At present, the trademark retrieval technology is developed by the image retrieval technology, which is mainly from the development of the content based image retrieval (CBIR), including the color, texture, and shape of the three features of the search. In the use of color features, [5, 7,8,9,10] computed color histograms in different color space to describe the color features of the trademark. By using texture features, Tursun and Kalkan [5] used LBP features. Goyal and Walia [4] used improved LBP features such as LBP-HF, ULBP, CS-LBP, HLBP, and LDP features as textures features of trademark images to retrieve. Qi [11] proposed the retrieval of Tamura texture features for trademark images. In terms of shape features, which can be divided into boundary features and regional characteristics. The boundary feature is mainly obtained by extracting the edge of the image by Fourier descriptor, wavelet transform and discrete cosine transform as the shape feature of the image. In general, the low-frequency component reacts with the overall shape of the object, and the high frequency component reacts with the object. The moment features include Hu moments, Zernike moments, pseudo Zernike moments, Legendre moments, and etc. Moment features can satisfy the transformation of image, like scale and rotation. Tursun and Kalkan [5] also use the moment feature to retrieve trademark images.

Currently, the mainstream method is to use the fusion of local features and global features as fusion features for trademark image retrieval. The global feature is mainly mentioned moments as above, and the local features can be divided into: entropy histogram, boundary distance histogram, boundary point curvature, SIFT feature, and BoW feature. Tursun and Kalkan [5] recommend BoW features, Triangular SIFT feature to retrieve similar trademark images. In the aspect of fusion features, Wang and Hong [12] proposed method by the fusing Zernike moments and SIFT features. Wei et al. [3] using the fusion of Zernike moments and edge point curvature and boundary histogram to extract similar features. Goyal and Walia [4] combines Zernike moments with improved LBP, LDP, and achieved good retrieval accuracy.
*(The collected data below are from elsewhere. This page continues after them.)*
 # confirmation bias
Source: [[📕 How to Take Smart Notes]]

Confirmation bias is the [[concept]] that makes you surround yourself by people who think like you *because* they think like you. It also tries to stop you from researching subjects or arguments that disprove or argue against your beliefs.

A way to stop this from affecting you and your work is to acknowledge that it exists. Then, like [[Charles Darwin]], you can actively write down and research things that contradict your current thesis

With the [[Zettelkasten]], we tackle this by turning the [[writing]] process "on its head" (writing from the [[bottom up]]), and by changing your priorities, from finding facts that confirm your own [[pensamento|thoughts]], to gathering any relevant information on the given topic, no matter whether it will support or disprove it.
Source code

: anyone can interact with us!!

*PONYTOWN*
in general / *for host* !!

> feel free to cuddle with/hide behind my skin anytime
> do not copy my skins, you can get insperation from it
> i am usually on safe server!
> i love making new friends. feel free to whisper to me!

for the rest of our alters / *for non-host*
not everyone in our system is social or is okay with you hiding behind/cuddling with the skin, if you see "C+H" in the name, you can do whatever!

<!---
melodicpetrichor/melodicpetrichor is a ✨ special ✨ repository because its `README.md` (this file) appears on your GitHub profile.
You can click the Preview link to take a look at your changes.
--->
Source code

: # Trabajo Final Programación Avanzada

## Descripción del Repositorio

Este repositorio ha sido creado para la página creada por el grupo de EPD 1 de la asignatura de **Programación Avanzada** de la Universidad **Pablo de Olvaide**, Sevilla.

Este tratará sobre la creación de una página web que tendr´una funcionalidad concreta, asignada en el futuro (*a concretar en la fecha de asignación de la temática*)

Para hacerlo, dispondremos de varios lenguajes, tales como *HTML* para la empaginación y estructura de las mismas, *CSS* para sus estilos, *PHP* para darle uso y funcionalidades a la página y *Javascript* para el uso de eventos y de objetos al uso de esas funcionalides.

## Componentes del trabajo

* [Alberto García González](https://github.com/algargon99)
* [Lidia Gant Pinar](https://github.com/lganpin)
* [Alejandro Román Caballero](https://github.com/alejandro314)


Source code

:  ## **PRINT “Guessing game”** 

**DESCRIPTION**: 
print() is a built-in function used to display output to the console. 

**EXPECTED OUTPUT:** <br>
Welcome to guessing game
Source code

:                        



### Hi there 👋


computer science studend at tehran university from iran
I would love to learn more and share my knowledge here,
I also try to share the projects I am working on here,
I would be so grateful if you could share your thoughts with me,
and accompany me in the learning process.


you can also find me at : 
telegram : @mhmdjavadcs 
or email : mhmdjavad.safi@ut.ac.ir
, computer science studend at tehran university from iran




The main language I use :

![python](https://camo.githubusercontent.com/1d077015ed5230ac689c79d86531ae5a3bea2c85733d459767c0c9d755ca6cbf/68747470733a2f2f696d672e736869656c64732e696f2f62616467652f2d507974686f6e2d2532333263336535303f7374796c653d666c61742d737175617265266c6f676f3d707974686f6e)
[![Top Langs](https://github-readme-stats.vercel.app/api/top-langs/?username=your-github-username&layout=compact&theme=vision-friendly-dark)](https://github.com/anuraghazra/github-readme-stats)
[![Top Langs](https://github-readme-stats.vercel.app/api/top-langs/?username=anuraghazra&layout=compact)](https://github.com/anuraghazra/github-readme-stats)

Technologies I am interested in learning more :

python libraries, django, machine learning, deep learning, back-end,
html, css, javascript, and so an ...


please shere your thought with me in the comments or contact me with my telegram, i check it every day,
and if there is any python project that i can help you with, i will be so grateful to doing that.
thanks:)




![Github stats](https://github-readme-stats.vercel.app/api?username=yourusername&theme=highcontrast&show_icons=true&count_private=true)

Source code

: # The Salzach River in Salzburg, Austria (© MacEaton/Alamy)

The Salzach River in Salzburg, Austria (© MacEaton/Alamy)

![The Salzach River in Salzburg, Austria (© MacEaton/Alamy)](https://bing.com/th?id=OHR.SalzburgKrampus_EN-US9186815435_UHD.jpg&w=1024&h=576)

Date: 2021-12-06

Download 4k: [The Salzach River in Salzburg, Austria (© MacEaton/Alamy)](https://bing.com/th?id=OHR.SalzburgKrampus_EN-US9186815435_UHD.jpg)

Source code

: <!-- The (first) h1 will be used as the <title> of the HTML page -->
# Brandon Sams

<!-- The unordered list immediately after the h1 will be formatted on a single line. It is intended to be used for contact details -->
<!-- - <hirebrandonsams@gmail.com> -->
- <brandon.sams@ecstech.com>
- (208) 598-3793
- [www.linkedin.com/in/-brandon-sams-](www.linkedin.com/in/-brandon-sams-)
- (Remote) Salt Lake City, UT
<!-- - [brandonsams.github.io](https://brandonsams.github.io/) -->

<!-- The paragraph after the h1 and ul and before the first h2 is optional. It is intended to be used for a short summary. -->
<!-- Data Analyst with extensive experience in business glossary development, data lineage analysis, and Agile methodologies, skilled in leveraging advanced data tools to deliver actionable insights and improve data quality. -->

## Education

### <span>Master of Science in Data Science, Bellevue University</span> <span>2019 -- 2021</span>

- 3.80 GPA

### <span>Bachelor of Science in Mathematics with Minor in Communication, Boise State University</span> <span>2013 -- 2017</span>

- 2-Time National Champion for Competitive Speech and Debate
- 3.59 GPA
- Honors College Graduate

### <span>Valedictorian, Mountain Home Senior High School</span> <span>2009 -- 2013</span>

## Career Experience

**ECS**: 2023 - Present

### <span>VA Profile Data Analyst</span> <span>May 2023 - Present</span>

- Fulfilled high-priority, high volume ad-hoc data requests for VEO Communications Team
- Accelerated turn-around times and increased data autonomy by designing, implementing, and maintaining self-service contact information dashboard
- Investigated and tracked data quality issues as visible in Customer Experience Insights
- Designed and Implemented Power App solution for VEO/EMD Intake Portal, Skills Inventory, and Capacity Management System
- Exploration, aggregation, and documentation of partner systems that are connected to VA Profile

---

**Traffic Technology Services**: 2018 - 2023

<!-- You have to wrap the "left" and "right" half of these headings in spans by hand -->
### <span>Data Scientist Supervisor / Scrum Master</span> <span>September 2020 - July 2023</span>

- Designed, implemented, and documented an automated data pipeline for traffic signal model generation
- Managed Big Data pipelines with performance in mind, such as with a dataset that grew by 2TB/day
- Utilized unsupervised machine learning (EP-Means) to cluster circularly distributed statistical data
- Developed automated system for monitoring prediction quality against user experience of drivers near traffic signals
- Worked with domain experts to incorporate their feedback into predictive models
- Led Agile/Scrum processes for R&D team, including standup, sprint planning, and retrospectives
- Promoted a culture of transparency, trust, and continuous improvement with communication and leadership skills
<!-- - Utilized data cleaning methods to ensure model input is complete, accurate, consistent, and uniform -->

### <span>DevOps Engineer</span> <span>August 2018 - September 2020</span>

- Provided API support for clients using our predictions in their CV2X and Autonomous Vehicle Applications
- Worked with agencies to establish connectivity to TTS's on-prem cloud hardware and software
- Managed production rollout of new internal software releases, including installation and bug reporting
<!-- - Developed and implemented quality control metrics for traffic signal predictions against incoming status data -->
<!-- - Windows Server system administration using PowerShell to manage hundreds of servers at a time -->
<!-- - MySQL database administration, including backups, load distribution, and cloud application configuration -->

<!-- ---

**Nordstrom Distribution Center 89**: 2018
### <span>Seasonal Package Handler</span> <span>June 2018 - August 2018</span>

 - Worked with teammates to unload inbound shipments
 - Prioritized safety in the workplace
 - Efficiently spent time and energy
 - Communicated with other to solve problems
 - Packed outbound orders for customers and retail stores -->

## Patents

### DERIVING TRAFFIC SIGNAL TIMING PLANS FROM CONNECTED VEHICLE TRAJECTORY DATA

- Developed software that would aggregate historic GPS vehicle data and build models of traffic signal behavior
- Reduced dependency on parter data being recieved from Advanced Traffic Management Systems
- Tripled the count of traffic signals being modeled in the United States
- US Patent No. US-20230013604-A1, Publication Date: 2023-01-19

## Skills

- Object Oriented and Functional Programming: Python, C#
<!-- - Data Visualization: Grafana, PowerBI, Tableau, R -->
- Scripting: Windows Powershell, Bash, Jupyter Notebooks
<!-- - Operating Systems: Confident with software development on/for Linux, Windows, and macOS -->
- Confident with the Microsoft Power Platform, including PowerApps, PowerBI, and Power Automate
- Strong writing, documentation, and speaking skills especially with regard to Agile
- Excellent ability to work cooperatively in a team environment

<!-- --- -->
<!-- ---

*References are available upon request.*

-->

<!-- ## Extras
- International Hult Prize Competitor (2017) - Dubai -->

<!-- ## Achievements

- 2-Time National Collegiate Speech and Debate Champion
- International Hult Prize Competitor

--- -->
However, trademark images are apparently different from ordinary images. Obviously, the color of trademark images can be changeable and artificial, so that the color features cannot be viewed as the intrinsic features of trademark. In addition, many trademark images do not always have skin or faces, which may have no rich texture features. Only extracting texture features is not suitable for this problem. Shape features are the most effective features to search similar trademark images. If trademark image contains complex geometric patterns, not only boundary features but also regional features (global features) will not get good search results. In this study, the most difficult problem for retrieving similar trademarks is how to define “similarity”. In other words, it is challenging to validate the similarity between two trademark images since there is a big gap between computer vision and human vision.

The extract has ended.